ACTIVITY »
Exactly as written, transcribe each line of the listing.

BEGIN RECORDS

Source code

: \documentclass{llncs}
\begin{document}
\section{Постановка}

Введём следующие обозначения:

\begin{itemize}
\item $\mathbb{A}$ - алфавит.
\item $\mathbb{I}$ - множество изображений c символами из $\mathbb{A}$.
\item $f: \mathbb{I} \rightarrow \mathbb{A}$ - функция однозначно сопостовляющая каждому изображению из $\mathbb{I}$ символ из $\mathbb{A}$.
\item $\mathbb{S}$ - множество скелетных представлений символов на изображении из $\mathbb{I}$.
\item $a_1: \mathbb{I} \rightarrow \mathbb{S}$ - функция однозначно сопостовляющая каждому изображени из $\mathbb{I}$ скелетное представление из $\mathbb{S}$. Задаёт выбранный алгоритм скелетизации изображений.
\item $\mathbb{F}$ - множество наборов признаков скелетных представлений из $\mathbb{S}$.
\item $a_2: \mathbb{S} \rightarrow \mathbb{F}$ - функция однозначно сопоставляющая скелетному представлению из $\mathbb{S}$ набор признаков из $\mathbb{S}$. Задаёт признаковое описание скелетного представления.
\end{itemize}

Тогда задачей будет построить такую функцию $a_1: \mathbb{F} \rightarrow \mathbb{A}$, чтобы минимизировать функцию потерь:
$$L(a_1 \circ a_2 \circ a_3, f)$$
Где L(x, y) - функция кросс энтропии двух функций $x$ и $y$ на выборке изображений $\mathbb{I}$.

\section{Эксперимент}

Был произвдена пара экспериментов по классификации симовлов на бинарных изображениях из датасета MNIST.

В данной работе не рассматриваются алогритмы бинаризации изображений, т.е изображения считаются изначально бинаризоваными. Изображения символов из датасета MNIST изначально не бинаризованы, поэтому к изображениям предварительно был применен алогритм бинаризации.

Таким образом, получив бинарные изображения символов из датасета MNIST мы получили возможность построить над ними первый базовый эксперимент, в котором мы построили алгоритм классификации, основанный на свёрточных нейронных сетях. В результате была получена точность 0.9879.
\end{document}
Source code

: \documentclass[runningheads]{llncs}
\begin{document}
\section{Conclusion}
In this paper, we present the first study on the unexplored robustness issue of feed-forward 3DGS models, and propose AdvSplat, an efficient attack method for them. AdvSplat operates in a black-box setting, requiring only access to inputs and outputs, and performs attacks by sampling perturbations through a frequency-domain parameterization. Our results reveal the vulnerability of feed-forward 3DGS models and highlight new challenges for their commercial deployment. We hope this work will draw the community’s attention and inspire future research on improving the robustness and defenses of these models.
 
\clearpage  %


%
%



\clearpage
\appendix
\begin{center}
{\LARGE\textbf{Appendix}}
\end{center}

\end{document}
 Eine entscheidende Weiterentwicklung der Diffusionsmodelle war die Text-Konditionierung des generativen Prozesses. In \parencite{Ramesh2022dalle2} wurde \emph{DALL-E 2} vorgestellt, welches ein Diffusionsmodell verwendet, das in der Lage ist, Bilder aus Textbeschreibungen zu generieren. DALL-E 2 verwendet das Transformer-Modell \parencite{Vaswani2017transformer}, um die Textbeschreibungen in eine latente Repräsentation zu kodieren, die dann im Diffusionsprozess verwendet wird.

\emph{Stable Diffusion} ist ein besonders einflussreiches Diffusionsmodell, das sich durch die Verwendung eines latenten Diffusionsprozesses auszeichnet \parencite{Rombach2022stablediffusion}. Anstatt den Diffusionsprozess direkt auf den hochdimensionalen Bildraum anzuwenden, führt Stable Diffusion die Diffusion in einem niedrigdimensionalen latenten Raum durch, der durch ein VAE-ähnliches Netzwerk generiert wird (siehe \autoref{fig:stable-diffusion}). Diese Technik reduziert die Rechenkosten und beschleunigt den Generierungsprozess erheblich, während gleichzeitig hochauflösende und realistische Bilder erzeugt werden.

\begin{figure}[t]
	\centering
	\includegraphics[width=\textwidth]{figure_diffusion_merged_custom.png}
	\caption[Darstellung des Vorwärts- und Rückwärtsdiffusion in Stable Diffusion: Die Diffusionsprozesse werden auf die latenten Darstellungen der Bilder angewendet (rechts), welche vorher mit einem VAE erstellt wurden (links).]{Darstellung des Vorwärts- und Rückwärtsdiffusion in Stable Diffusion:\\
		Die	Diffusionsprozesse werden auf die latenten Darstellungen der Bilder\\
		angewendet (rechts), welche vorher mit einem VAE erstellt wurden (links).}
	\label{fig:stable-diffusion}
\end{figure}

END RECORDS

EXPECTED ANSWER »
Source code

: \documentclass{llncs}
\begin{document}
\section{Постановка}

Введём следующие обозначения:

\begin{itemize}
\item $\mathbb{A}$ - алфавит.
\item $\mathbb{I}$ - множество изображений c символами из $\mathbb{A}$.
\item $f: \mathbb{I} \rightarrow \mathbb{A}$ - функция однозначно сопостовляющая каждому изображению из $\mathbb{I}$ символ из $\mathbb{A}$.
\item $\mathbb{S}$ - множество скелетных представлений символов на изображении из $\mathbb{I}$.
\item $a_1: \mathbb{I} \rightarrow \mathbb{S}$ - функция однозначно сопостовляющая каждому изображени из $\mathbb{I}$ скелетное представление из $\mathbb{S}$. Задаёт выбранный алгоритм скелетизации изображений.
\item $\mathbb{F}$ - множество наборов признаков скелетных представлений из $\mathbb{S}$.
\item $a_2: \mathbb{S} \rightarrow \mathbb{F}$ - функция однозначно сопоставляющая скелетному представлению из $\mathbb{S}$ набор признаков из $\mathbb{S}$. Задаёт признаковое описание скелетного представления.
\end{itemize}

Тогда задачей будет построить такую функцию $a_1: \mathbb{F} \rightarrow \mathbb{A}$, чтобы минимизировать функцию потерь:
$$L(a_1 \circ a_2 \circ a_3, f)$$
Где L(x, y) - функция кросс энтропии двух функций $x$ и $y$ на выборке изображений $\mathbb{I}$.

\section{Эксперимент}

Был произвдена пара экспериментов по классификации симовлов на бинарных изображениях из датасета MNIST.

В данной работе не рассматриваются алогритмы бинаризации изображений, т.е изображения считаются изначально бинаризоваными. Изображения символов из датасета MNIST изначально не бинаризованы, поэтому к изображениям предварительно был применен алогритм бинаризации.

Таким образом, получив бинарные изображения символов из датасета MNIST мы получили возможность построить над ними первый базовый эксперимент, в котором мы построили алгоритм классификации, основанный на свёрточных нейронных сетях. В результате была получена точность 0.9879.
\end{document}
Source code

: \documentclass[runningheads]{llncs}
\begin{document}
\section{Conclusion}
In this paper, we present the first study on the unexplored robustness issue of feed-forward 3DGS models, and propose AdvSplat, an efficient attack method for them. AdvSplat operates in a black-box setting, requiring only access to inputs and outputs, and performs attacks by sampling perturbations through a frequency-domain parameterization. Our results reveal the vulnerability of feed-forward 3DGS models and highlight new challenges for their commercial deployment. We hope this work will draw the community’s attention and inspire future research on improving the robustness and defenses of these models.
 
\clearpage  %


%
%



\clearpage
\appendix
\begin{center}
{\LARGE\textbf{Appendix}}
\end{center}

\end{document}
 Eine entscheidende Weiterentwicklung der Diffusionsmodelle war die Text-Konditionierung des generativen Prozesses. In \parencite{Ramesh2022dalle2} wurde \emph{DALL-E 2} vorgestellt, welches ein Diffusionsmodell verwendet, das in der Lage ist, Bilder aus Textbeschreibungen zu generieren. DALL-E 2 verwendet das Transformer-Modell \parencite{Vaswani2017transformer}, um die Textbeschreibungen in eine latente Repräsentation zu kodieren, die dann im Diffusionsprozess verwendet wird.

\emph{Stable Diffusion} ist ein besonders einflussreiches Diffusionsmodell, das sich durch die Verwendung eines latenten Diffusionsprozesses auszeichnet \parencite{Rombach2022stablediffusion}. Anstatt den Diffusionsprozess direkt auf den hochdimensionalen Bildraum anzuwenden, führt Stable Diffusion die Diffusion in einem niedrigdimensionalen latenten Raum durch, der durch ein VAE-ähnliches Netzwerk generiert wird (siehe \autoref{fig:stable-diffusion}). Diese Technik reduziert die Rechenkosten und beschleunigt den Generierungsprozess erheblich, während gleichzeitig hochauflösende und realistische Bilder erzeugt werden.

\begin{figure}[t]
	\centering
	\includegraphics[width=\textwidth]{figure_diffusion_merged_custom.png}
	\caption[Darstellung des Vorwärts- und Rückwärtsdiffusion in Stable Diffusion: Die Diffusionsprozesse werden auf die latenten Darstellungen der Bilder angewendet (rechts), welche vorher mit einem VAE erstellt wurden (links).]{Darstellung des Vorwärts- und Rückwärtsdiffusion in Stable Diffusion:\\
		Die	Diffusionsprozesse werden auf die latenten Darstellungen der Bilder\\
		angewendet (rechts), welche vorher mit einem VAE erstellt wurden (links).}
	\label{fig:stable-diffusion}
\end{figure}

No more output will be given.